Every student of Marla Connelly's was different, they all had different styles and interpretations and it was always interesting to see how each new class was so different from the class before. However, after nearly 15 years of studio art instruction, Marla had determined most of the time her students fit in three broad categories.
The first and most common category were the students taking the class as an elective; they dabbled in art in high school and liked it enough to seek more instruction but not enough to seriously pursue it.
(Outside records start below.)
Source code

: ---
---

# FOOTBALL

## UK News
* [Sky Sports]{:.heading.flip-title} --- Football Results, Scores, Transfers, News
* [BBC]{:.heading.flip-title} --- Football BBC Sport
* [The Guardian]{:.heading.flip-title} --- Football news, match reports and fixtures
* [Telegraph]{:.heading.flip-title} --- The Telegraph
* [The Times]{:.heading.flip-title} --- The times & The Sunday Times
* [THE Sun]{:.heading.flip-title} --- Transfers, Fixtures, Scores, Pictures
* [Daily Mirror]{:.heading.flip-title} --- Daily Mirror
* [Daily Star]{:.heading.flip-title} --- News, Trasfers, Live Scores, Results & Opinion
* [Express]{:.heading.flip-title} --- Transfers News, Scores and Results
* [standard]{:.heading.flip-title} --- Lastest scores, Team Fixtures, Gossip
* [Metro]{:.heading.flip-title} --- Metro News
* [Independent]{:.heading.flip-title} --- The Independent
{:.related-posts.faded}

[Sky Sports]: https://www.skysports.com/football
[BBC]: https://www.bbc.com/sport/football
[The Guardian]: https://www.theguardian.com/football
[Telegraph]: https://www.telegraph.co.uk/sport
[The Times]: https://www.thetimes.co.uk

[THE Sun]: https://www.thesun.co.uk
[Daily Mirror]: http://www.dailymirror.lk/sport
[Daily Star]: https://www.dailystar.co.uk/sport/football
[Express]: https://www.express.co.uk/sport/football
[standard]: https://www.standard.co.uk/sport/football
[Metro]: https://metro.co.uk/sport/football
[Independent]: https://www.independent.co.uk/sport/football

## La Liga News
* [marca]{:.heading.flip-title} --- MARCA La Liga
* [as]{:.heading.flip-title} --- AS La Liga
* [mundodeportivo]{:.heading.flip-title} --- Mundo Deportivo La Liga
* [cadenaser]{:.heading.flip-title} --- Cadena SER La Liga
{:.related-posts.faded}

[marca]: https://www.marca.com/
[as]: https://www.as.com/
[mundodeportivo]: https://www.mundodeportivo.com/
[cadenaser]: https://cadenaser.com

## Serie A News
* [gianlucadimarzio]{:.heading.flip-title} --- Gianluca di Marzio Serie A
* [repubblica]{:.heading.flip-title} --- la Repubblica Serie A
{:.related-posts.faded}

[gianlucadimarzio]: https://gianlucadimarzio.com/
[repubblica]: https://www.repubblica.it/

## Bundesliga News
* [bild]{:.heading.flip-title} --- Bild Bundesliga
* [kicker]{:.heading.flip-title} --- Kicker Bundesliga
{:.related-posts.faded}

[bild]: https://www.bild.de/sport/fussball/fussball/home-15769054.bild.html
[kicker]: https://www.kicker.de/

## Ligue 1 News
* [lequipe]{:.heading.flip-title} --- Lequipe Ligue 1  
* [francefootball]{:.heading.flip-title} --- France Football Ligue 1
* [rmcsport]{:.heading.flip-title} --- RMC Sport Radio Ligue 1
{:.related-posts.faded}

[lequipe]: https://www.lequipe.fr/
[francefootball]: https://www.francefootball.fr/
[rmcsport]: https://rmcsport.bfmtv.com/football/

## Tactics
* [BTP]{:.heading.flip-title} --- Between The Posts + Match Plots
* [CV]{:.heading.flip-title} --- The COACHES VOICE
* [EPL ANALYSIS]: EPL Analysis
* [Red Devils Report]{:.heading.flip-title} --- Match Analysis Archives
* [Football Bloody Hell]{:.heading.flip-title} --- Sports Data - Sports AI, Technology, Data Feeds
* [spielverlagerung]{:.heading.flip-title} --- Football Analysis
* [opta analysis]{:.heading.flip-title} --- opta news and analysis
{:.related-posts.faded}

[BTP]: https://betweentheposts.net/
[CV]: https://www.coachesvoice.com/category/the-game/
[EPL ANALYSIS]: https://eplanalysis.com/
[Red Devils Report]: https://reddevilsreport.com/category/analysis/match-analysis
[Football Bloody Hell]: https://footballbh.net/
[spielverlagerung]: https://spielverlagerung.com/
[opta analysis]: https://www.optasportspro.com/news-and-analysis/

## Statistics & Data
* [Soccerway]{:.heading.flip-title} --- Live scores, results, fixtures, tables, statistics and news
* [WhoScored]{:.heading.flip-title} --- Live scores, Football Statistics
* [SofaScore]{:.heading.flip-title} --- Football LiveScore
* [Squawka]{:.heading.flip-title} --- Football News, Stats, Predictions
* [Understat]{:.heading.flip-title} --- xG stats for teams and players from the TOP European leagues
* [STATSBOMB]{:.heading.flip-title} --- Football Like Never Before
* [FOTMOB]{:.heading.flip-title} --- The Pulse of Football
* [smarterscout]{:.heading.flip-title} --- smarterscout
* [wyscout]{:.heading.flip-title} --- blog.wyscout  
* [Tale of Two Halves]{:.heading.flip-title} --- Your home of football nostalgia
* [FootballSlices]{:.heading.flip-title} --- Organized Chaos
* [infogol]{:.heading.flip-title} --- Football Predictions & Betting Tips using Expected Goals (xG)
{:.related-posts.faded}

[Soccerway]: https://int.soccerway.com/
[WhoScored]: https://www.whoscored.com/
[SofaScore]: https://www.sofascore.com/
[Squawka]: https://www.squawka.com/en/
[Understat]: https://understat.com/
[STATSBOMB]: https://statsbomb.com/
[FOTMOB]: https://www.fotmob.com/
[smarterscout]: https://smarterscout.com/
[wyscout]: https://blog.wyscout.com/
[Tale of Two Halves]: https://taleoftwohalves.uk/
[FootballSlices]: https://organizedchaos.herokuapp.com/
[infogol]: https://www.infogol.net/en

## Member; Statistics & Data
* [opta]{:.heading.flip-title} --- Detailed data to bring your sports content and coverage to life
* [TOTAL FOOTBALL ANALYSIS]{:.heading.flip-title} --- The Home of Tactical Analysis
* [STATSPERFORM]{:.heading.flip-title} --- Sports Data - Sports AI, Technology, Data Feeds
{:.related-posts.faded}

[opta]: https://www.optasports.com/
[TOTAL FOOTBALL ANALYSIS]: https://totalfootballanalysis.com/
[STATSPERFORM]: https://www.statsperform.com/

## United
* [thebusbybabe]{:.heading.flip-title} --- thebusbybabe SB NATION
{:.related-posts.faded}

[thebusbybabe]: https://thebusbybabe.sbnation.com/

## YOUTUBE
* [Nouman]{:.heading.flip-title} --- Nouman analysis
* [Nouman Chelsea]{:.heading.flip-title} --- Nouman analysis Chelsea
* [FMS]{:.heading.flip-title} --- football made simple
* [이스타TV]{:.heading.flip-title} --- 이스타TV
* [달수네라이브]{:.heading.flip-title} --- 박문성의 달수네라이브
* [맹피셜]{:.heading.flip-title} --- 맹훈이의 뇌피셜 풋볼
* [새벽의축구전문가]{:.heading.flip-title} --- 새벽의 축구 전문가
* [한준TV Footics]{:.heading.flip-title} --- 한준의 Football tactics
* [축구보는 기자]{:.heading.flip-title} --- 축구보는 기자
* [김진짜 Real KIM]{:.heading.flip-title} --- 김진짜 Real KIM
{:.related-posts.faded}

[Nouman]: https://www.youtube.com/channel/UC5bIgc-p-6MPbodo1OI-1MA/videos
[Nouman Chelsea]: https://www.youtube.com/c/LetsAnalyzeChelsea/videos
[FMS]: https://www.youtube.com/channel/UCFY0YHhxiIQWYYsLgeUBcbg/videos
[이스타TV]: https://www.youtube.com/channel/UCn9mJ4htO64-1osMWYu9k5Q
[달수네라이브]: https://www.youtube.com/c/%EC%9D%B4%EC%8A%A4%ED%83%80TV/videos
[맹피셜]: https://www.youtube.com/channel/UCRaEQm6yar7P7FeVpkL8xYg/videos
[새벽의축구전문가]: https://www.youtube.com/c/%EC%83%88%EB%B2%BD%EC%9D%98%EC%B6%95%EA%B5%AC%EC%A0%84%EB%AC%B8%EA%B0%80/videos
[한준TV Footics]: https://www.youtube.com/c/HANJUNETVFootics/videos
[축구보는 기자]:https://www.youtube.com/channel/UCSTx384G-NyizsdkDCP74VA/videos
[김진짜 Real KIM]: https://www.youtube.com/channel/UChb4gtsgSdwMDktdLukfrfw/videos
They were also the most likely to drop out after the first critique when they discover Marla wanted the critiques and discussion to go beyond “That looks good” and “I like this and that”.
“This class was supposed to be fun and relaxing.” Marla had seen that comment or something close to it on many end-of-term evaluations. She knew she was a little tougher than her colleagues, that relatively few students took art classes at Scranton Community College with the intention of transferring to a four-year school to get a bachelors degree in Fine Art.
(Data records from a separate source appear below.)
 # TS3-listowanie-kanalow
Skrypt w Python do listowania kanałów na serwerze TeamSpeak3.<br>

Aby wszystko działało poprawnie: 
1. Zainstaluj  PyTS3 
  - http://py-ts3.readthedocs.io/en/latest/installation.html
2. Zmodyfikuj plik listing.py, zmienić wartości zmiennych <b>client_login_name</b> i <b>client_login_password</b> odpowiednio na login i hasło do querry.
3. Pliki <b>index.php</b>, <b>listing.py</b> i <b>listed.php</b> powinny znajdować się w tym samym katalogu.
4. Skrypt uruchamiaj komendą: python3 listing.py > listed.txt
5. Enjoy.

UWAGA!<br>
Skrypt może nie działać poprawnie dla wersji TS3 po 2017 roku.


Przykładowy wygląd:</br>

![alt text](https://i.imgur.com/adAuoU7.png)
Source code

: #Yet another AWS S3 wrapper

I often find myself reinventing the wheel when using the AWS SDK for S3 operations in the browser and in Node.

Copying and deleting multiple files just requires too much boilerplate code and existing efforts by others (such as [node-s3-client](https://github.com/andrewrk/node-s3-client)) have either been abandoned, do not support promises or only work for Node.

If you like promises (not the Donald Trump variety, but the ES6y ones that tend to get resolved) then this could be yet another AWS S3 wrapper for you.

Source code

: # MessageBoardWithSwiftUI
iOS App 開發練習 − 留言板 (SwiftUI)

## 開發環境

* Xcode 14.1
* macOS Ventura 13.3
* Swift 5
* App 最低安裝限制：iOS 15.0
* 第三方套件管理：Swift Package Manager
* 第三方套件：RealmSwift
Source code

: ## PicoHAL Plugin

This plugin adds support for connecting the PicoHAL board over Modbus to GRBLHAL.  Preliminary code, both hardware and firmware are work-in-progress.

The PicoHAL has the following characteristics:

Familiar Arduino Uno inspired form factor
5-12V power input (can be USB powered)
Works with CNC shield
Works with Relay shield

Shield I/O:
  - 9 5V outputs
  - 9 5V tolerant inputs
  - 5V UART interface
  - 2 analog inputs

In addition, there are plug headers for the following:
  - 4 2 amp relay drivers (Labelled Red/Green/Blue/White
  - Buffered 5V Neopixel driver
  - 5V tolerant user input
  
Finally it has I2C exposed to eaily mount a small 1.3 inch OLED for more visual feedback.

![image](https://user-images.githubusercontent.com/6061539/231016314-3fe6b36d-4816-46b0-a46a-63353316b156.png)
That was the second category; the students who wanted to seriously pursue art, but finances or poor grades were getting in the way. In theory Marla knew she should enjoy those students the most, most of them were very naturally talented and displayed a grasp of composition that the elective students struggled to achieve even by the end of the term. But Marla was frequently put off by the general arrogance of these students. They accepted criticism from her just fine, but when their classmates said something, they all too often adopted a snide, better-than attitude.
The third category was composed of Marla’s favorite students. They were the people that the college dubbed “non-traditional students” and as an evening-time instructor, Marla had several of them every term. They were parents and career people, people in their late-twenties, thirties, and beyond. She even would have a retiree in about every other class. They weren’t taking the class as an elective or to bide their time until they could get into a better school; they genuinely wanted to be there and wanted to improve their art.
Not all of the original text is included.